- Description of the task:
From the first line to the last, reproduce the data exactly.

- Data for this task:
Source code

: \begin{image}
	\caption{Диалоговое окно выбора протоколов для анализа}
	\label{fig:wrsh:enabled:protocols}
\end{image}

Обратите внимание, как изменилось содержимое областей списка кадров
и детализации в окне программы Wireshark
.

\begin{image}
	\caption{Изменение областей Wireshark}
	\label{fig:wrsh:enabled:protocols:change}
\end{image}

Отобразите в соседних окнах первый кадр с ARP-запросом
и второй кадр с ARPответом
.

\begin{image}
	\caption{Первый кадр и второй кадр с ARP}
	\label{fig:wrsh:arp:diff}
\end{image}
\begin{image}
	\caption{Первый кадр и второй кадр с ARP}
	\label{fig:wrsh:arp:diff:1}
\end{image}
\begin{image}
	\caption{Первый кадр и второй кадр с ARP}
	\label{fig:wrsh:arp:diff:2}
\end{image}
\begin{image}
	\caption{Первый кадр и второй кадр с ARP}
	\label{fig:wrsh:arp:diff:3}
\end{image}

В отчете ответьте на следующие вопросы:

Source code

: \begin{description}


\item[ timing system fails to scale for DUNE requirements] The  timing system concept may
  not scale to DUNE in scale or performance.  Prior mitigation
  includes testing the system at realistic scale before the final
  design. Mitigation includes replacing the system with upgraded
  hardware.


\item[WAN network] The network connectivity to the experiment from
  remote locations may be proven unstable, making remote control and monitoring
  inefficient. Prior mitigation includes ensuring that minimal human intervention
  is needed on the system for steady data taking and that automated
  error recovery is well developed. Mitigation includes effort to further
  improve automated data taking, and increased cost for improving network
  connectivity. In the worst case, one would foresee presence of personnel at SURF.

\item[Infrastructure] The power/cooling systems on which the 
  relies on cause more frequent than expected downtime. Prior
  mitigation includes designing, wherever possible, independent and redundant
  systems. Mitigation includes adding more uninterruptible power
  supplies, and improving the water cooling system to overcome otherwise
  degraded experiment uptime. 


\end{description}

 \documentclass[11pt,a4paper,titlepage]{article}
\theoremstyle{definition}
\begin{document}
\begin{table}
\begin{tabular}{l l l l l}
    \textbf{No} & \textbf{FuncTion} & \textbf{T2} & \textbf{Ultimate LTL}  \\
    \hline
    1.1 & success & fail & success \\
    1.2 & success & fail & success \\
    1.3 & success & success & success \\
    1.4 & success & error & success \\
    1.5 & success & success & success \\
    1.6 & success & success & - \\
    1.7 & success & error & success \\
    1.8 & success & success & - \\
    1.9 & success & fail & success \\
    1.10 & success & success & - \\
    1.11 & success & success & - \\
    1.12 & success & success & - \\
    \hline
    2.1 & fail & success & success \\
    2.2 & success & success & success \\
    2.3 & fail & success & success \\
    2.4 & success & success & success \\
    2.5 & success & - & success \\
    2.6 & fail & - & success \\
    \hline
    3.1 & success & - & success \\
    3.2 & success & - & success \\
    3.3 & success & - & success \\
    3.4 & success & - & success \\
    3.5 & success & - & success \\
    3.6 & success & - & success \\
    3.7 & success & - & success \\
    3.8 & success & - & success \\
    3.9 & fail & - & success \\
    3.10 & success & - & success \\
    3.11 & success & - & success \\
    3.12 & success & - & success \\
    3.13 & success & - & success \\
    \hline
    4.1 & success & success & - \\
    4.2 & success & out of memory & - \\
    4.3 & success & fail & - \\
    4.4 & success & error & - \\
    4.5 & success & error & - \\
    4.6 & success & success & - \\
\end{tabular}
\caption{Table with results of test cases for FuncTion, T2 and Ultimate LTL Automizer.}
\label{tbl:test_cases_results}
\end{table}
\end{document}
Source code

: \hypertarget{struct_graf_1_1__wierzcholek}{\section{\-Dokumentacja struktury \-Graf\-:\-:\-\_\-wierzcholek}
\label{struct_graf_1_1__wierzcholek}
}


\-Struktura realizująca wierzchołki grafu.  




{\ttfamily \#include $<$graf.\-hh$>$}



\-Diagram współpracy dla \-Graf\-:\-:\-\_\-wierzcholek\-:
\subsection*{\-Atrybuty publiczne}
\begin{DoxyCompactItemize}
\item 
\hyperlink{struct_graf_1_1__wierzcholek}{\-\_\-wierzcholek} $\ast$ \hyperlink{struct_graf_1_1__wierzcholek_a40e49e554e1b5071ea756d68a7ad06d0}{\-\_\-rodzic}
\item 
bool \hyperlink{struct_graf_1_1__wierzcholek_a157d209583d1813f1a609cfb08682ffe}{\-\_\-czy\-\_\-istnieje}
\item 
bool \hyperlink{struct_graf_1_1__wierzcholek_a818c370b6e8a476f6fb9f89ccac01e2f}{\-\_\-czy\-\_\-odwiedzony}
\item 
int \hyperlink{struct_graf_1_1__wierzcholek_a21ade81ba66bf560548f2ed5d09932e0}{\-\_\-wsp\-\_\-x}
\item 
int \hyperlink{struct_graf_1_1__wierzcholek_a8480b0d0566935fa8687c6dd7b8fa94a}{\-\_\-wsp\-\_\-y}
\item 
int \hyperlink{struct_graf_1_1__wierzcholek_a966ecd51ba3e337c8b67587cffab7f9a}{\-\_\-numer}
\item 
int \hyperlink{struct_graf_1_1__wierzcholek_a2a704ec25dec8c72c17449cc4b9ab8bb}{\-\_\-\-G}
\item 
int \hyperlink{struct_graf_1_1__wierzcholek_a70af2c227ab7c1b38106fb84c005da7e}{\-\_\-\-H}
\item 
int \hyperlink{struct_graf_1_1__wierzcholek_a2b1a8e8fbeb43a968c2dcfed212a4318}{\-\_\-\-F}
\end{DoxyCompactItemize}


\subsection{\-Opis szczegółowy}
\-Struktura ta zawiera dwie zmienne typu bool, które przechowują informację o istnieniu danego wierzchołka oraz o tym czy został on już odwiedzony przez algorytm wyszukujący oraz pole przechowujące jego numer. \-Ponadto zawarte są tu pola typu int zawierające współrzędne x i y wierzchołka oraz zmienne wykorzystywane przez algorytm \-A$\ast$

- Result of the exercise:
Source code

: \begin{image}
	\caption{Диалоговое окно выбора протоколов для анализа}
	\label{fig:wrsh:enabled:protocols}
\end{image}

Обратите внимание, как изменилось содержимое областей списка кадров
и детализации в окне программы Wireshark
.

\begin{image}
	\caption{Изменение областей Wireshark}
	\label{fig:wrsh:enabled:protocols:change}
\end{image}

Отобразите в соседних окнах первый кадр с ARP-запросом
и второй кадр с ARPответом
.

\begin{image}
	\caption{Первый кадр и второй кадр с ARP}
	\label{fig:wrsh:arp:diff}
\end{image}
\begin{image}
	\caption{Первый кадр и второй кадр с ARP}
	\label{fig:wrsh:arp:diff:1}
\end{image}
\begin{image}
	\caption{Первый кадр и второй кадр с ARP}
	\label{fig:wrsh:arp:diff:2}
\end{image}
\begin{image}
	\caption{Первый кадр и второй кадр с ARP}
	\label{fig:wrsh:arp:diff:3}
\end{image}

В отчете ответьте на следующие вопросы:

Source code

: \begin{description}


\item[ timing system fails to scale for DUNE requirements] The  timing system concept may
  not scale to DUNE in scale or performance.  Prior mitigation
  includes testing the system at realistic scale before the final
  design. Mitigation includes replacing the system with upgraded
  hardware.


\item[WAN network] The network connectivity to the experiment from
  remote locations may be proven unstable, making remote control and monitoring
  inefficient. Prior mitigation includes ensuring that minimal human intervention
  is needed on the system for steady data taking and that automated
  error recovery is well developed. Mitigation includes effort to further
  improve automated data taking, and increased cost for improving network
  connectivity. In the worst case, one would foresee presence of personnel at SURF.

\item[Infrastructure] The power/cooling systems on which the 
  relies on cause more frequent than expected downtime. Prior
  mitigation includes designing, wherever possible, independent and redundant
  systems. Mitigation includes adding more uninterruptible power
  supplies, and improving the water cooling system to overcome otherwise
  degraded experiment uptime. 


\end{description}

 \documentclass[11pt,a4paper,titlepage]{article}
\theoremstyle{definition}
\begin{document}
\begin{table}
\begin{tabular}{l l l l l}
    \textbf{No} & \textbf{FuncTion} & \textbf{T2} & \textbf{Ultimate LTL}  \\
    \hline
    1.1 & success & fail & success \\
    1.2 & success & fail & success \\
    1.3 & success & success & success \\
    1.4 & success & error & success \\
    1.5 & success & success & success \\
    1.6 & success & success & - \\
    1.7 & success & error & success \\
    1.8 & success & success & - \\
    1.9 & success & fail & success \\
    1.10 & success & success & - \\
    1.11 & success & success & - \\
    1.12 & success & success & - \\
    \hline
    2.1 & fail & success & success \\
    2.2 & success & success & success \\
    2.3 & fail & success & success \\
    2.4 & success & success & success \\
    2.5 & success & - & success \\
    2.6 & fail & - & success \\
    \hline
    3.1 & success & - & success \\
    3.2 & success & - & success \\
    3.3 & success & - & success \\
    3.4 & success & - & success \\
    3.5 & success & - & success \\
    3.6 & success & - & success \\
    3.7 & success & - & success \\
    3.8 & success & - & success \\
    3.9 & fail & - & success \\
    3.10 & success & - & success \\
    3.11 & success & - & success \\
    3.12 & success & - & success \\
    3.13 & success & - & success \\
    \hline
    4.1 & success & success & - \\
    4.2 & success & out of memory & - \\
    4.3 & success & fail & - \\
    4.4 & success & error & - \\
    4.5 & success & error & - \\
    4.6 & success & success & - \\
\end{tabular}
\caption{Table with results of test cases for FuncTion, T2 and Ultimate LTL Automizer.}
\label{tbl:test_cases_results}
\end{table}
\end{document}
Source code

: \hypertarget{struct_graf_1_1__wierzcholek}{\section{\-Dokumentacja struktury \-Graf\-:\-:\-\_\-wierzcholek}
\label{struct_graf_1_1__wierzcholek}
}


\-Struktura realizująca wierzchołki grafu.  




{\ttfamily \#include $<$graf.\-hh$>$}



\-Diagram współpracy dla \-Graf\-:\-:\-\_\-wierzcholek\-:
\subsection*{\-Atrybuty publiczne}
\begin{DoxyCompactItemize}
\item 
\hyperlink{struct_graf_1_1__wierzcholek}{\-\_\-wierzcholek} $\ast$ \hyperlink{struct_graf_1_1__wierzcholek_a40e49e554e1b5071ea756d68a7ad06d0}{\-\_\-rodzic}
\item 
bool \hyperlink{struct_graf_1_1__wierzcholek_a157d209583d1813f1a609cfb08682ffe}{\-\_\-czy\-\_\-istnieje}
\item 
bool \hyperlink{struct_graf_1_1__wierzcholek_a818c370b6e8a476f6fb9f89ccac01e2f}{\-\_\-czy\-\_\-odwiedzony}
\item 
int \hyperlink{struct_graf_1_1__wierzcholek_a21ade81ba66bf560548f2ed5d09932e0}{\-\_\-wsp\-\_\-x}
\item 
int \hyperlink{struct_graf_1_1__wierzcholek_a8480b0d0566935fa8687c6dd7b8fa94a}{\-\_\-wsp\-\_\-y}
\item 
int \hyperlink{struct_graf_1_1__wierzcholek_a966ecd51ba3e337c8b67587cffab7f9a}{\-\_\-numer}
\item 
int \hyperlink{struct_graf_1_1__wierzcholek_a2a704ec25dec8c72c17449cc4b9ab8bb}{\-\_\-\-G}
\item 
int \hyperlink{struct_graf_1_1__wierzcholek_a70af2c227ab7c1b38106fb84c005da7e}{\-\_\-\-H}
\item 
int \hyperlink{struct_graf_1_1__wierzcholek_a2b1a8e8fbeb43a968c2dcfed212a4318}{\-\_\-\-F}
\end{DoxyCompactItemize}


\subsection{\-Opis szczegółowy}
\-Struktura ta zawiera dwie zmienne typu bool, które przechowują informację o istnieniu danego wierzchołka oraz o tym czy został on już odwiedzony przez algorytm wyszukujący oraz pole przechowujące jego numer. \-Ponadto zawarte są tu pola typu int zawierające współrzędne x i y wierzchołka oraz zmienne wykorzystywane przez algorytm \-A$\ast$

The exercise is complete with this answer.